Feature Methods for Processing Remote Sensing Data (On the Example of Ili Alatau Park Natural)
Abstract
Monitoring of land of SPNTs (specially protected natural territories) is an indispensable and important task in the growing human impacts and environmental pollution and the need to develop systems of
specially protected natural territories on the lands of a large city and competent management increases. SPNT or Alatau reserve park monitoring is using natural resources and minimizing the impact of anthropogenic factors on the environment. This requires the monitoring of the composition of SPNTs land using effective aerospace methods. Improving the techniques of automatic decoding the satellite imagery and developing technology of aerospace monitoring SPNTs of Ili Alatau reserved Park are relevant research questions.

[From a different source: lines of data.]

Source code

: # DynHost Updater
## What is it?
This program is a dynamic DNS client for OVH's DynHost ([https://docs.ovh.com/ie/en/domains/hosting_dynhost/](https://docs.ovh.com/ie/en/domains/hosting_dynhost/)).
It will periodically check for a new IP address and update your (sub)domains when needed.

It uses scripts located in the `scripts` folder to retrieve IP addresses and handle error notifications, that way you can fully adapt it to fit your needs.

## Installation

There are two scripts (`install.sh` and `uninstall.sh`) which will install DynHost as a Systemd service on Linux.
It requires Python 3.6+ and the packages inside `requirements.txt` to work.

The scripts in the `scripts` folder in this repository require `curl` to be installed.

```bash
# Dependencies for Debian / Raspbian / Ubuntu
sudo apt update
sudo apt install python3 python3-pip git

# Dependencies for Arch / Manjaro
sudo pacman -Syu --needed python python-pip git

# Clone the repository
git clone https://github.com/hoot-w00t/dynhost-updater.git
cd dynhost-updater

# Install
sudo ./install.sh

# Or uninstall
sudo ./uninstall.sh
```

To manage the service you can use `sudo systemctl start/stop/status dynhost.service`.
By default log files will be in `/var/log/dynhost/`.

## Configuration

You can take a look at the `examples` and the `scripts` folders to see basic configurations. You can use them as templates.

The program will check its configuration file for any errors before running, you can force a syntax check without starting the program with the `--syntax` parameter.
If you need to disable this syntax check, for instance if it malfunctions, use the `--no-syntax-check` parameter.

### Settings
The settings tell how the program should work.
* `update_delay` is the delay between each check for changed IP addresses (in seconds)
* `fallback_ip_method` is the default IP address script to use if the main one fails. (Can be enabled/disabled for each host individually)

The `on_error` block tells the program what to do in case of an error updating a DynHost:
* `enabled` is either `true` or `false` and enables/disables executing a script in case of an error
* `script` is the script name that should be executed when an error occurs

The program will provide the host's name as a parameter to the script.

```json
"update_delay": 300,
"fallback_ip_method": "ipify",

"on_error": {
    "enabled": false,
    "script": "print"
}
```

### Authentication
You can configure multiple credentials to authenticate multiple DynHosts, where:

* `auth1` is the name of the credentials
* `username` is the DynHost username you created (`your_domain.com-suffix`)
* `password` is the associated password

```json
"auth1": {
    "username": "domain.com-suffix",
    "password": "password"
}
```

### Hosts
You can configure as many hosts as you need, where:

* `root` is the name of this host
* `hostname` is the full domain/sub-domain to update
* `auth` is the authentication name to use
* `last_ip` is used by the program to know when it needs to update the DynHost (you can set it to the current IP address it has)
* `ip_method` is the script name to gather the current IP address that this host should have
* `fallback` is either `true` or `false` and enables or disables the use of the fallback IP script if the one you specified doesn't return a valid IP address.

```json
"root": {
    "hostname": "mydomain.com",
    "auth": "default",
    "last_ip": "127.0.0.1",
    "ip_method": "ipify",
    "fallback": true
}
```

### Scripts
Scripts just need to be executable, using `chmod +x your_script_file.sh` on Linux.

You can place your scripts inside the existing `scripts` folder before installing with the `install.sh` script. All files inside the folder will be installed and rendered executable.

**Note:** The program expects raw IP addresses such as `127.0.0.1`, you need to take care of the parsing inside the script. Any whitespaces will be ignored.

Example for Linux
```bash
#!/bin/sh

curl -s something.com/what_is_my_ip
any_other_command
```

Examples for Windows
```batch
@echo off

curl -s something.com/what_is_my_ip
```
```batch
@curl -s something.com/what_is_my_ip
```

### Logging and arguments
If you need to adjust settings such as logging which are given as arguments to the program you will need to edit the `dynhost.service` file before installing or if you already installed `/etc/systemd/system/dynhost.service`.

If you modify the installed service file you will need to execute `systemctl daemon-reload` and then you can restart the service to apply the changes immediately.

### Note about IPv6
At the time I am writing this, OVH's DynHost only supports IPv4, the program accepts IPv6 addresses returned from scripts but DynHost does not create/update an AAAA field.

In the paper the method of estimating the overall accuracy of automatic decoding of satellite imagery and its increase by an average of 10.5% was improved, substantiated and implemented. The dependence of the overall accuracy of the classification on the number of parts, which are divided into the original picture was determined. Dependence shows that classification accuracy increases according to the separation of the image, but if it is disaggregated more than 4 parts. Further division does not significantly improve the accuracy. In the article the solutions of the urgent problems of classification of agricultural land of SPNTs or Ili Alatau, improvement of methods of automatic decoding of satellite images be means of maximum likelihood method, which allows to increase the overall accuracy of the classification by an average of 10.5% are presented. A comparative analysis of methods of supervised classification and cluster analysis of satellite imagery is made on the basis of various algorithms for automatic decoding: the minimum distance, the parallelepiped, the maximum likelihood. It was established that in order to achieve the most accurate classification it is necessary to choose the maximum likelihood algorithm (T = 71.5%). Other methods give results with less classification accuracy.